Phoenix Art Museum's Oscar Muñoz exhibit explores time, memory, history
A recently opened exhibit at the Phoenix Art Museum is bringing the critically acclaimed works by the Colombian artist Oscar Muñoz to the Valley.
The retrospective, named “Oscar Muñoz: Invisibilia,” features 50 works that explore themes of time, memory, history and knowledge.
Vanessa Davidson curated the exhibit.
“Oscar Muñoz is one of the most important Colombian artists working today," Davidson said. "And this exhibition is his first U.S. retrospective. It's long overdue. We're so glad it's finally here. It's been four years in the making.”
The exhibition is a collaboration between the Phoenix Art Museum and Blanton Museum of Art in Austin, Texas.
Muñoz grew up during the turbulent times when the Colombian government and guerrilla groups were actively fighting. The violence bleeds through his works, which often have a haunting quality to them. One such work is “Cortinas de baño, or “Shower Curtains.”
“What he does is to airbrush in with serigraphs images of people in the shower on these shower curtains themselves," Davidson said. "What the result is, are these people going about their daily ritual, unguarded, and we watched them as if we're voyeurs and they're at their most intimate and most vulnerable. It's very interesting to see them. And when we hung them we made sure that we left enough space so that people can walk among them. And you kind of become very intimate with these bodies that are kind of floating in space.”
One continuous theme throughout the exhibition is Muñoz’s fascination with faces. Often he uses his own, but sometimes he finds faces that he can’t leave behind.

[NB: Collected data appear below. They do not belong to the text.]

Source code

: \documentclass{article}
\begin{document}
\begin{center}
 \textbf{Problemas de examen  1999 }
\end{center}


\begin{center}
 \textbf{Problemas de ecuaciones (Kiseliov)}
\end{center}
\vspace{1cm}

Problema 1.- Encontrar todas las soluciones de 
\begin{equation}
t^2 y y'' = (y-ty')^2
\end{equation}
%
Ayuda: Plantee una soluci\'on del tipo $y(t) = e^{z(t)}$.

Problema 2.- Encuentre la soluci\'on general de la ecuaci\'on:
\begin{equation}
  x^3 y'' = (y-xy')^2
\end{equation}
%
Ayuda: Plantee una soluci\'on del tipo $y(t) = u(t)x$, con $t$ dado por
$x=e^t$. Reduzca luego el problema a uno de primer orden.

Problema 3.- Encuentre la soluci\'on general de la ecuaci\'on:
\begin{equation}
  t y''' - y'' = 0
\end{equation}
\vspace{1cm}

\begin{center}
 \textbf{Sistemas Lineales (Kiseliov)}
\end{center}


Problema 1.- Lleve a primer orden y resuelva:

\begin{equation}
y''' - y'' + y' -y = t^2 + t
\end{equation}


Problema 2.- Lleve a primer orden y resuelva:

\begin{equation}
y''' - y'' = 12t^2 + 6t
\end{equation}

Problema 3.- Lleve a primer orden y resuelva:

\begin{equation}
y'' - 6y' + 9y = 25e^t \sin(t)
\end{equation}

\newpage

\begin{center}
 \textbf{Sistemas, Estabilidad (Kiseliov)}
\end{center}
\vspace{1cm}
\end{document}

The work he showed the Venice biennial in 2005 is “Proyecto para un memorial,” a beautiful haunting work of images of people that he found in the obituaries who were killed in the violence between paramilitary and the military groups in Colombia. He draws them, or paints them rather, with a brush dipped in water, on sun warm cement, so that as soon as he's finished painting, he must begin again and again, and again, like Sisyphus.
Davidson says works from Latin American artists are important because they capture the histories and experiences of those who might seem far away from us, but share universal feelings of joy, grief and determination.
The “Oscar Muñoz: Invisibilia” exhibit will be up at the Phoenix Art Museum until Jan. 22, 2022.